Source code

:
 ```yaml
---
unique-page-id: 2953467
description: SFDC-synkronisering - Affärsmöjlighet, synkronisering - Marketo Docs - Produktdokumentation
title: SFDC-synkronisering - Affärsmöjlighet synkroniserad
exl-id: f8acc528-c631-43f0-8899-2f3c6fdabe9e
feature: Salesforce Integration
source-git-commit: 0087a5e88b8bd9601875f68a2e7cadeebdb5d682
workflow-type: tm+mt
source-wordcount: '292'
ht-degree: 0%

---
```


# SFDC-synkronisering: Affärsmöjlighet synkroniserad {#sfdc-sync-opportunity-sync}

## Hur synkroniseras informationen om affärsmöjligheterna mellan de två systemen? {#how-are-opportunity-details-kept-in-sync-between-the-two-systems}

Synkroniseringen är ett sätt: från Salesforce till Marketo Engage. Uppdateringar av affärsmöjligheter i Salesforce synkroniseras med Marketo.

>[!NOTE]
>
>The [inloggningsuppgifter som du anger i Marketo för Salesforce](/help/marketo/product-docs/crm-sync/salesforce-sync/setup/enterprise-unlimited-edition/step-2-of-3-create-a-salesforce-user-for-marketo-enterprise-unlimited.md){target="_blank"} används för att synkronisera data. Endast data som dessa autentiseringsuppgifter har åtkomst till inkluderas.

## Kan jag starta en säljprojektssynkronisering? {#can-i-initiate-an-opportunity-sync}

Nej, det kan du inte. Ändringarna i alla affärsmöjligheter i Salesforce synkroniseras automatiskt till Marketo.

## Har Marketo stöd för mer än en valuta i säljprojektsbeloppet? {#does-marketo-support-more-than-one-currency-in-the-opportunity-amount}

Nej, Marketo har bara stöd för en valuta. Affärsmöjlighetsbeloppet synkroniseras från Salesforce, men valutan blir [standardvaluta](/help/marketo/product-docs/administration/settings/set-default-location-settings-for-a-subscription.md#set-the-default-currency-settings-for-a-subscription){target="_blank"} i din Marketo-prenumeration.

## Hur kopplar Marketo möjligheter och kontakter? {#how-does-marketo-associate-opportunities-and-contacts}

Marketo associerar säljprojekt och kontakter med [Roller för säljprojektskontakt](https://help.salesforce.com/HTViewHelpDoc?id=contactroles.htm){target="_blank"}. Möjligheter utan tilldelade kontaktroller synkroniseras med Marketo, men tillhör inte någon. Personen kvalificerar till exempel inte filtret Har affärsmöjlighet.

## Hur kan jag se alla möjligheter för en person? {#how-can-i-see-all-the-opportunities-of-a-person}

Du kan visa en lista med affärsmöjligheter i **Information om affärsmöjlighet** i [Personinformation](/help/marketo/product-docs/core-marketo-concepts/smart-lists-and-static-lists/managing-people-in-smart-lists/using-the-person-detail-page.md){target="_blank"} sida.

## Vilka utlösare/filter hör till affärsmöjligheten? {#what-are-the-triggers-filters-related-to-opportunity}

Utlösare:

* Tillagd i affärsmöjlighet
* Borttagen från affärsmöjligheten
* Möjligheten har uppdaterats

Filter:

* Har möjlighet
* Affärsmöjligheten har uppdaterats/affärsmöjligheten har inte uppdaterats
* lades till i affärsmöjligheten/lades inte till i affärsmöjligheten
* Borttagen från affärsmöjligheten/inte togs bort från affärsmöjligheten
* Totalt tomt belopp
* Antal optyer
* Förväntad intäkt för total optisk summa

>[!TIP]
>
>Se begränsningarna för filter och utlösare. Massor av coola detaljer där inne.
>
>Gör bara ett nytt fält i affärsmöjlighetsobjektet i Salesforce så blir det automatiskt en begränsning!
□ □ □ □ □ □ □
Reprint the entries above in full, exactly as they are.

Source code

:
 ```yaml
---
unique-page-id: 2953467
description: SFDC-synkronisering - Affärsmöjlighet, synkronisering - Marketo Docs - Produktdokumentation
title: SFDC-synkronisering - Affärsmöjlighet synkroniserad
exl-id: f8acc528-c631-43f0-8899-2f3c6fdabe9e
feature: Salesforce Integration
source-git-commit: 0087a5e88b8bd9601875f68a2e7cadeebdb5d682
workflow-type: tm+mt
source-wordcount: '292'
ht-degree: 0%

---
```


# SFDC-synkronisering: Affärsmöjlighet synkroniserad {#sfdc-sync-opportunity-sync}

## Hur synkroniseras informationen om affärsmöjligheterna mellan de två systemen? {#how-are-opportunity-details-kept-in-sync-between-the-two-systems}

Synkroniseringen är ett sätt: från Salesforce till Marketo Engage. Uppdateringar av affärsmöjligheter i Salesforce synkroniseras med Marketo.

>[!NOTE]
>
>The [inloggningsuppgifter som du anger i Marketo för Salesforce](/help/marketo/product-docs/crm-sync/salesforce-sync/setup/enterprise-unlimited-edition/step-2-of-3-create-a-salesforce-user-for-marketo-enterprise-unlimited.md){target="_blank"} används för att synkronisera data. Endast data som dessa autentiseringsuppgifter har åtkomst till inkluderas.

## Kan jag starta en säljprojektssynkronisering? {#can-i-initiate-an-opportunity-sync}

Nej, det kan du inte. Ändringarna i alla affärsmöjligheter i Salesforce synkroniseras automatiskt till Marketo.

## Har Marketo stöd för mer än en valuta i säljprojektsbeloppet? {#does-marketo-support-more-than-one-currency-in-the-opportunity-amount}

Nej, Marketo har bara stöd för en valuta. Affärsmöjlighetsbeloppet synkroniseras från Salesforce, men valutan blir [standardvaluta](/help/marketo/product-docs/administration/settings/set-default-location-settings-for-a-subscription.md#set-the-default-currency-settings-for-a-subscription){target="_blank"} i din Marketo-prenumeration.

## Hur kopplar Marketo möjligheter och kontakter? {#how-does-marketo-associate-opportunities-and-contacts}

Marketo associerar säljprojekt och kontakter med [Roller för säljprojektskontakt](https://help.salesforce.com/HTViewHelpDoc?id=contactroles.htm){target="_blank"}. Möjligheter utan tilldelade kontaktroller synkroniseras med Marketo, men tillhör inte någon. Personen kvalificerar till exempel inte filtret Har affärsmöjlighet.

## Hur kan jag se alla möjligheter för en person? {#how-can-i-see-all-the-opportunities-of-a-person}

Du kan visa en lista med affärsmöjligheter i **Information om affärsmöjlighet** i [Personinformation](/help/marketo/product-docs/core-marketo-concepts/smart-lists-and-static-lists/managing-people-in-smart-lists/using-the-person-detail-page.md){target="_blank"} sida.

## Vilka utlösare/filter hör till affärsmöjligheten? {#what-are-the-triggers-filters-related-to-opportunity}

Utlösare:

* Tillagd i affärsmöjlighet
* Borttagen från affärsmöjligheten
* Möjligheten har uppdaterats

Filter:

* Har möjlighet
* Affärsmöjligheten har uppdaterats/affärsmöjligheten har inte uppdaterats
* lades till i affärsmöjligheten/lades inte till i affärsmöjligheten
* Borttagen från affärsmöjligheten/inte togs bort från affärsmöjligheten
* Totalt tomt belopp
* Antal optyer
* Förväntad intäkt för total optisk summa

>[!TIP]
>
>Se begränsningarna för filter och utlösare. Massor av coola detaljer där inne.
>
>Gör bara ett nytt fält i affärsmöjlighetsobjektet i Salesforce så blir det automatiskt en begränsning!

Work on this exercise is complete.